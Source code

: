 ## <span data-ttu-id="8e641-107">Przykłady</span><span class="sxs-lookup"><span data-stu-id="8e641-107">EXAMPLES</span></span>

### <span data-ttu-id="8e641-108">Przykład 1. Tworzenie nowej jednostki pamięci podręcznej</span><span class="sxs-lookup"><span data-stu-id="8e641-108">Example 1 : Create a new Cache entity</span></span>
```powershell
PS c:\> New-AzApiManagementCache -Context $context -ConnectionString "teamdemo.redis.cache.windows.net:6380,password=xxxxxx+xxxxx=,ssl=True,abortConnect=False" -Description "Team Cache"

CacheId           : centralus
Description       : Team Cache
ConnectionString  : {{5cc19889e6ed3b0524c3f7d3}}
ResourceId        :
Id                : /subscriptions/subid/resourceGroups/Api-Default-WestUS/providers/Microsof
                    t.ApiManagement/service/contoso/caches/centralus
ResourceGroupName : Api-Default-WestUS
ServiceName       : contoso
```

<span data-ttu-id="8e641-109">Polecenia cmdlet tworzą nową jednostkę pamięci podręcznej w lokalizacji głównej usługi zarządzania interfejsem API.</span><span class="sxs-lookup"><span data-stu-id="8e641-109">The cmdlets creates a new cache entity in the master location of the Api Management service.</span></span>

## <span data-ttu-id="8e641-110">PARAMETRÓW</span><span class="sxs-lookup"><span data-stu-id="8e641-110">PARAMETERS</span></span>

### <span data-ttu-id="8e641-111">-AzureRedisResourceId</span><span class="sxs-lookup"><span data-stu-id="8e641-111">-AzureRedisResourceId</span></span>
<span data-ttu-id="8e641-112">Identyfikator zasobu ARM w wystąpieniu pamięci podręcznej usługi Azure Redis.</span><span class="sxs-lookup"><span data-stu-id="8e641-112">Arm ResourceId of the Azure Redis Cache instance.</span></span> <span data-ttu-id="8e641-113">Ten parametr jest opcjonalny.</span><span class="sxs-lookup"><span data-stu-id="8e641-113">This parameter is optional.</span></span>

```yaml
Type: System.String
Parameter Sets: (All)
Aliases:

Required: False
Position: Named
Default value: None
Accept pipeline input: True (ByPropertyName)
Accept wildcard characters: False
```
---*---
**Your instructions:**
All lines carrying the word "ConnectionString" must be copied from the data above.

**The answer:**
PS c:\> New-AzApiManagementCache -Context $context -ConnectionString "teamdemo.redis.cache.windows.net:6380,password=xxxxxx+xxxxx=,ssl=True,abortConnect=False" -Description "Team Cache"
ConnectionString  : {{5cc19889e6ed3b0524c3f7d3}}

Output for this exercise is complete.